In the book, Project Portfolio Management: A View from the Management Trenches, one of the questions posed is ‘can we absorb all the changes?’  At first glance I dismissed the question and instead focused on the four components of the portfolio lifecycle. However, after further reading, it became clearer to me that from a portfolio management perspective, it is very important to understand how much change is being pushed out to the respective organizations. If there is too much change going on, it is hard for employees to absorb it, adapt to it, and accept it. This leads to excessive churn in the organization which has negative implications such as burn out, lowered morale, inability to get work done, etc.

In my experience as a portfolio analyst, I have heard of other organizations complaining about the amount of change we were introducing to them, particularly at the wrong time. Individually, a system manager or project manager may communicate an individual change to an organization or group of users, yet have no idea about the magnitude of changes coming from other system managers and project managers. This is where portfolio management needs to understand both the amount and the timing of change to the company. As the book points out, it is possible to measure the amount of total change and the timing. Having such visibility give senior management a way to optimize the portfolio by adequately sequencing work so as not to overload the system with too much change at any given point in time.

Of course this is a communication issue, where both the project team needs to communicate implementation dates and the project beneficiary needs to communicate “black out” dates. However, without the portfolio level visibility, it is hard to maintain proper surveillance and protect organizations from receiving excessive change.

Checklists Plus Discipline Improves Portfolio Quality and Efficiency

Atul Gawande, a well-respected surgeon, is the author of The Checklist Manifesto: How To Get Things Done Right. The book is focused on using checklists as a means of improving quality and reducing defects in such areas as hospitals, businesses, construction projects, airplane flights, etc. Moreover, a number of gripping stories help to convince the reader of the benefits of using checklists across these varied disciplines. The entire book is fascinating and deliberate on its message of using checklists, but the book takes a very interesting turn in chapter eight to see the application of checklists in the business world.
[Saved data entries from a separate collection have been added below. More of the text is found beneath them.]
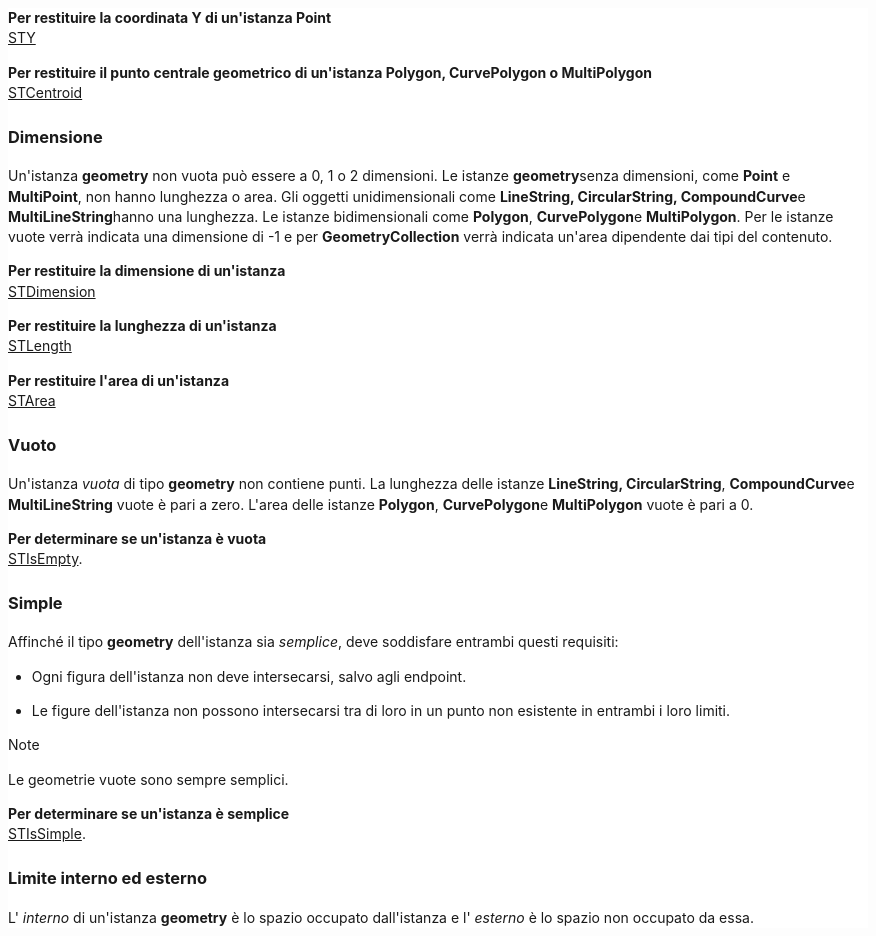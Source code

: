  **Per restituire la coordinata Y di un'istanza Point**  
 [STY](../../t-sql/spatial-geometry/sty-geometry-data-type.md)  
  
 **Per restituire il punto centrale geometrico di un'istanza Polygon, CurvePolygon o MultiPolygon**  
 [STCentroid](../../t-sql/spatial-geometry/stcentroid-geometry-data-type.md)  
  
  
###  <a name="dimension"></a><a name="dimension"></a> Dimensione  
 Un'istanza **geometry** non vuota può essere a 0, 1 o 2 dimensioni. Le istanze **geometry**senza dimensioni, come **Point** e **MultiPoint**, non hanno lunghezza o area. Gli oggetti unidimensionali come **LineString, CircularString, CompoundCurve**e **MultiLineString**hanno una lunghezza. Le istanze bidimensionali come **Polygon**, **CurvePolygon**e **MultiPolygon**. Per le istanze vuote verrà indicata una dimensione di -1 e per **GeometryCollection** verrà indicata un'area dipendente dai tipi del contenuto.  
  
 **Per restituire la dimensione di un'istanza**  
 [STDimension](../../t-sql/spatial-geometry/stdimension-geometry-data-type.md)  
  
 **Per restituire la lunghezza di un'istanza**  
 [STLength](../../t-sql/spatial-geometry/stlength-geometry-data-type.md)  
  
 **Per restituire l'area di un'istanza**  
 [STArea](../../t-sql/spatial-geometry/starea-geometry-data-type.md)  
  
  
###  <a name="empty"></a><a name="empty"></a> Vuoto  
 Un'istanza _vuota_ di tipo **geometry** non contiene punti. La lunghezza delle istanze **LineString, CircularString**, **CompoundCurve**e **MultiLineString** vuote è pari a zero. L'area delle istanze **Polygon**, **CurvePolygon**e **MultiPolygon** vuote è pari a 0.  
  
 **Per determinare se un'istanza è vuota**  
 [STIsEmpty](../../t-sql/spatial-geometry/stisempty-geometry-data-type.md).  
  
  
###  <a name="simple"></a><a name="simple"></a> Simple  
 Affinché il tipo **geometry** dell'istanza sia *semplice*, deve soddisfare entrambi questi requisiti:  
  
-   Ogni figura dell'istanza non deve intersecarsi, salvo agli endpoint.  
  
-   Le figure dell'istanza non possono intersecarsi tra di loro in un punto non esistente in entrambi i loro limiti.  
  
> [!NOTE]  
>  Le geometrie vuote sono sempre semplici.  
  
 **Per determinare se un'istanza è semplice**  
 [STIsSimple](../../t-sql/spatial-geometry/stissimple-geometry-data-type.md).  
  
  
###  <a name="boundary-interior-and-exterior"></a><a name="boundary"></a> Limite interno ed esterno  
 L' *interno* di un'istanza **geometry** è lo spazio occupato dall'istanza e l' *esterno* è lo spazio non occupato da essa.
In short, checklists=discipline. The checklist helps business professionals be as smart as possible and helps teams improve their outcomes without any increase in skill (p. 168). I love these quotes because it shows that anyone can improve their outcomes today through the use of a simple tool. In the age of complexity, simple tools like a checklist can give someone an advantage over people who think they can remember all the critical details all the time. Using a checklist doesn’t mean that someone no longer has to think about basic tasks, rather, it marks the most critical steps (steps that should never be missed) so that more time can be devoted to the critical thinking, based on experience and training.  Sadly, many surgeons (and business professionals) have ignored the checklist because they want to ‘be in control’ and not bound by something that appears to be petty.

Chapter eight also highlighted the experience of three investors who used checklists when evaluating companies in which to invest. They noted that the checklists improved their efficiency, allowing them to comb through far more prospects because by the third day it would be very clear which companies were worth continued evaluation and which ones should be dropped. This compares very well with project portfolio management and the benefits of using a checklist at gate reviews. When due diligence is performed, misaligned and doomed projects can be caught earlier on so that critical resources can be put on winning projects. If organizations are disciplined enough to learn from past mistakes and capture the potential pitfalls of projects, they could significantly increase the value delivered through the portfolio of projects. To repeat, this requires discipline.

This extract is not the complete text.